Penelope Spheeris is a woman you can’t quite pin down. Constantly switching it up between film, television and documentary with varying degrees of success, it’s clear that ‘Wayne’s World’ is by far the most popular and successful piece of her work. She followed up on the momentum ‘Wayne’s World’ gave her with ‘The Beverly Hillbillies’ and writing and directing ‘The Little Rascals’. Her last project was five years ago, yet she’s still a regular on film panels and the like. She is of course also a female director in Hollywood, which makes her a shiny unicorn in many eyes, and to add the fact that she’s made a film that made +$100 million, well, some would argue that she’s simply a fantasy.
The film went on to make $180 million globally making it the eighth-highest grossing film of the year and the #1 highest grossing film based on SNL characters.

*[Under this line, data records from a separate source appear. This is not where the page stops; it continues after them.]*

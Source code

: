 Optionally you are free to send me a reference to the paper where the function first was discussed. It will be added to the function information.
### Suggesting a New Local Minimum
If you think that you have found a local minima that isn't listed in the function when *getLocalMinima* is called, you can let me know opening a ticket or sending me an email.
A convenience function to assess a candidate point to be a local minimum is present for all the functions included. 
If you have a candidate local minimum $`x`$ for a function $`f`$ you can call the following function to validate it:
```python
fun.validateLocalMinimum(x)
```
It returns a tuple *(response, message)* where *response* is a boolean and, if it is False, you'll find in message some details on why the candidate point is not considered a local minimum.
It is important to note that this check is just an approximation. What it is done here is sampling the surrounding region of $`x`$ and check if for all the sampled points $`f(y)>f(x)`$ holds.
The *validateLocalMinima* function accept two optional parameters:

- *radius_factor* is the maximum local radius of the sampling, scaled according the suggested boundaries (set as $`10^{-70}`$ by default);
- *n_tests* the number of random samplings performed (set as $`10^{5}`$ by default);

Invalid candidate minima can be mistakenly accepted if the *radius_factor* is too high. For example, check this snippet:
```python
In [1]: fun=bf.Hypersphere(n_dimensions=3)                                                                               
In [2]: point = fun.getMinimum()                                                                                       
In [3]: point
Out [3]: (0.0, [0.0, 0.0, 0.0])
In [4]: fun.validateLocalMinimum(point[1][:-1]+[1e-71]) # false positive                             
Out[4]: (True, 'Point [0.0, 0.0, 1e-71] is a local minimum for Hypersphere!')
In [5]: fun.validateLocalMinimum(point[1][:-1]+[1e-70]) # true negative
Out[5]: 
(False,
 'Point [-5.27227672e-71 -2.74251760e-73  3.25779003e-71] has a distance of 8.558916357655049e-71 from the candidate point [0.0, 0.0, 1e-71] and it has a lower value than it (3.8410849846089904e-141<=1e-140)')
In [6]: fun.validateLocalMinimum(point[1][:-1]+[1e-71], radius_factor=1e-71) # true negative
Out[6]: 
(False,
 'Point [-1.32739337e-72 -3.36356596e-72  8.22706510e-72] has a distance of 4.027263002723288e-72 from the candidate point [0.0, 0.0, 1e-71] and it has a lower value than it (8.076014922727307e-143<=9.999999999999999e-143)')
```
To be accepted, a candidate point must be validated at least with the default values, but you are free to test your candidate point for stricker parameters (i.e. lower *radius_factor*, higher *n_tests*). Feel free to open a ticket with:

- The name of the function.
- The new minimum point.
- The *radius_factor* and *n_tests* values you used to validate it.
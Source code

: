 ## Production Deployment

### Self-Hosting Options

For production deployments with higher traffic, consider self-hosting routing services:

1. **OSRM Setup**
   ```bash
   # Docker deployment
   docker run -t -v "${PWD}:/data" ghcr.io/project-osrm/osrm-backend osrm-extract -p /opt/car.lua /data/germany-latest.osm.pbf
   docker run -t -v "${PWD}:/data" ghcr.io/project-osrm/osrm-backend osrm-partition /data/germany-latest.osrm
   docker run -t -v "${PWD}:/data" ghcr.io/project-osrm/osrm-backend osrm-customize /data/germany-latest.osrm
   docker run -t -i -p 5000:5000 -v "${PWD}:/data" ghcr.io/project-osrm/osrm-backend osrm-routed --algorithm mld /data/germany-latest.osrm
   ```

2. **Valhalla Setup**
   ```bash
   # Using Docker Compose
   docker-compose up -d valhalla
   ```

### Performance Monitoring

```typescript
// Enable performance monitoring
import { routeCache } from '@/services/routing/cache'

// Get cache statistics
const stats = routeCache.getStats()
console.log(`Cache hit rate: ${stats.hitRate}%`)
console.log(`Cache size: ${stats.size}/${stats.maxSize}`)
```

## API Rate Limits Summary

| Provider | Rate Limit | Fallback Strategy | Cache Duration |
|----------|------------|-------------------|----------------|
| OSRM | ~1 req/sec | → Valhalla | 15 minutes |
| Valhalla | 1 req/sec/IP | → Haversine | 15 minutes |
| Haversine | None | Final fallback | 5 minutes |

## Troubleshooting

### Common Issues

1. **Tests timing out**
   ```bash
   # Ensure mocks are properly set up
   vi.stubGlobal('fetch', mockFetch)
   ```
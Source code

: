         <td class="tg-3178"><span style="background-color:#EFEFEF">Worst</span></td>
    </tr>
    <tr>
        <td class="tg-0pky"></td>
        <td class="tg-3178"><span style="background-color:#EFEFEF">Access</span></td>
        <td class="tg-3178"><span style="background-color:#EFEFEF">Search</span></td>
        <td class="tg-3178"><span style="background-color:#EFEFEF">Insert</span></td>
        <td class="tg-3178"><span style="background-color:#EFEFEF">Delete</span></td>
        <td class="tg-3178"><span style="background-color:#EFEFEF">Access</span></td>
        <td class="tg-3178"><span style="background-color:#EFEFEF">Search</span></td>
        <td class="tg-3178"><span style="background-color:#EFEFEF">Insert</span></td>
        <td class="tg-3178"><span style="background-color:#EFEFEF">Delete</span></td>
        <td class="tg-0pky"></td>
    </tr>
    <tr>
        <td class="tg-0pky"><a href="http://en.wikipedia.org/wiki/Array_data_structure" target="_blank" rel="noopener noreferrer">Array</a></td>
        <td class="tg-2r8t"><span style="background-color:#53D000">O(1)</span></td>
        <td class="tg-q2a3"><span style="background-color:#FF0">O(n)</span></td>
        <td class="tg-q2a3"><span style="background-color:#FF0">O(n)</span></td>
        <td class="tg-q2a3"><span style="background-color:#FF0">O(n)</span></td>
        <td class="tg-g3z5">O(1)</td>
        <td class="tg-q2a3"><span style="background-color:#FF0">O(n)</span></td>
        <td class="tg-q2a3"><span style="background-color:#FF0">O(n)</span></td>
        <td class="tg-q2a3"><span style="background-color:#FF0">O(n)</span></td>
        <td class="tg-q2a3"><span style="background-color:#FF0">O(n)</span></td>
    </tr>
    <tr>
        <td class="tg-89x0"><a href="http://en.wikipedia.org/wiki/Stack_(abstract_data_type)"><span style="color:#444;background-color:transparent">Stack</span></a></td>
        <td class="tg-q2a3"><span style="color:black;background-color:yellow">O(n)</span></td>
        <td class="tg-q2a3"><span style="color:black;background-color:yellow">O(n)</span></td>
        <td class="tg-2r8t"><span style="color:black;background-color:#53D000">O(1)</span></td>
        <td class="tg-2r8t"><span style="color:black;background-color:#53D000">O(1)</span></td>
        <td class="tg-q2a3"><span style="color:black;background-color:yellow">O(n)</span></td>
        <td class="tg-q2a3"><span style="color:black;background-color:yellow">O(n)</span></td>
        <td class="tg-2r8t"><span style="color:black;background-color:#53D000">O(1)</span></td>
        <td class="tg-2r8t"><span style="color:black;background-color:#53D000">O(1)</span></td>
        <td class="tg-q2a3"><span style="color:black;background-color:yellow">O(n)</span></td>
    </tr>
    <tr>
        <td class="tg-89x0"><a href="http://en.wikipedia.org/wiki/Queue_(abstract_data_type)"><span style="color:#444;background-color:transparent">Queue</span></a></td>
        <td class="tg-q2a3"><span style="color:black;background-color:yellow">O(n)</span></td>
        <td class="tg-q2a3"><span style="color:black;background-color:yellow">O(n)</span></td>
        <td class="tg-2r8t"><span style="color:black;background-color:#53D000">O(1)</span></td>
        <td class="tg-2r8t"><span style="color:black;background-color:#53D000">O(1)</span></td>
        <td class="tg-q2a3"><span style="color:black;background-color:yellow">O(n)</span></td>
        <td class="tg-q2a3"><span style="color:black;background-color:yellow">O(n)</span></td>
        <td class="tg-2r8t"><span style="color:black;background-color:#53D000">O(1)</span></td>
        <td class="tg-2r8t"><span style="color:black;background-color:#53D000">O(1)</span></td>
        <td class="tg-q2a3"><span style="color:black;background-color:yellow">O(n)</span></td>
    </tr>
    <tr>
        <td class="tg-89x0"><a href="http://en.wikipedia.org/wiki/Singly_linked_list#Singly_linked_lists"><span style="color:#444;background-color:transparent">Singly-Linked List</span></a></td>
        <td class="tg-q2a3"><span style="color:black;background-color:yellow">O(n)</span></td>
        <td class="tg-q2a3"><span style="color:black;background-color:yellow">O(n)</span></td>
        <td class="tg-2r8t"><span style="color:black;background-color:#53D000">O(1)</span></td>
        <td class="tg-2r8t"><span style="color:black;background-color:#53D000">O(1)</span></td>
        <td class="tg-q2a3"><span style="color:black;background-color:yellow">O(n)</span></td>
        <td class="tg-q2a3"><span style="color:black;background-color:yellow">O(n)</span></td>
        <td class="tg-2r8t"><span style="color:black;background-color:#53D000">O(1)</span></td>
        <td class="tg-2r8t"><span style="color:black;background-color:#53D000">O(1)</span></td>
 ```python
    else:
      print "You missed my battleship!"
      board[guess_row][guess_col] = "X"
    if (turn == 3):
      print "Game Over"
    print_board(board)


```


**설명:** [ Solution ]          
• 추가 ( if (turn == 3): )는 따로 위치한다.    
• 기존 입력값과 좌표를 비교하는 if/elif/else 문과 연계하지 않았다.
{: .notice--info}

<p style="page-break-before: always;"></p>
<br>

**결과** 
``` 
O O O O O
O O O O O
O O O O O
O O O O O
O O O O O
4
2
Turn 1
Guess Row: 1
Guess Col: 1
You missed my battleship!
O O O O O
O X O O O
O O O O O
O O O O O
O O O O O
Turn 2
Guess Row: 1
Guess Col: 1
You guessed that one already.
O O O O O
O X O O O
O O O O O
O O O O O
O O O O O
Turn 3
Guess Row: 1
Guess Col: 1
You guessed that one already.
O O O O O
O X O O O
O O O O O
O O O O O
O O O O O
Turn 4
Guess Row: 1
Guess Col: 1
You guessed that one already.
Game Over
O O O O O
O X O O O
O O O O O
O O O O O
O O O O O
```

Now we come to the main attraction - Mike Myers. Mike has been a household name since his SNL days. He is a rare performer that not only managed to build a post-SNL career but flourish untethered. No stranger to a sequel, Myers has six to his credit after staring in not one but three massive franchises. The first (post-‘Wayne’s World’) came about in 1997 with ‘Austin Powers: International Man of Mystery’ playing multiple roles. The following two sequels were even bigger and arguably better than the first, with fans screaming for more. Our screams have yet to be heard, but there’s always rumours of a fourth on the way. Then in 2001, Mike was handed the voice role of Dreamworks’ ‘Shrek’ after the death of fellow SNL cast-mate, co-star and original Shrek, Chris Farley. With big shoes to fill, Mike made the role his own by taking a gamble and throwing out months of recordings when he decided to change Shrek to have a Scottish accent, based on his father. The gamble paid off, with the ‘Shrek’ franchise now boasting four feature films, a spin-off and countless shorts and specials. Myers was last seen on the big screen in 2009 with a surprising small role in Quentin Tarantino’s WWII film ‘Inglourious Basterds’. Since then he has become an international man of mystery, with Mike nowhere to be seen. Perhaps it was his 2008 disaster ‘The Love Guru’ that shook his ego to the core and caused him to retreat. Or maybe it was his new wife and family, with Mike becoming a first time father in 2011. Nevertheless, we (almost) forgive him for ‘The Love Guru’ and eagerly await his return.
Between the fourth wall breaks, spoof scenes, that product placement scene, the multitude of awesome and hilarious cameos, a killer soundtrack and oh so so many laughs, Mike Myers, Dana Carvey, Penelope Spheeris and a little help from Queen gave us one of the greatest pop culture icons of our time. Don’t believe me? If it wasn’t, then why would I be writing about it today? Why would cinemas still be playing anniversary and retro sessions of it now? Why would we still crank 'Bohemian Rhapsody' and headbang to our hearts' content every time it came on the radio? Or do “the dance” to Jimmy Hendrix’s Foxy Lady? Or say “Schwing!” and thrust our pelvis forward whenever a good looking person appears? Okay, maybe we don’t do the last one any more, but we want to. Cue the mega happy ending!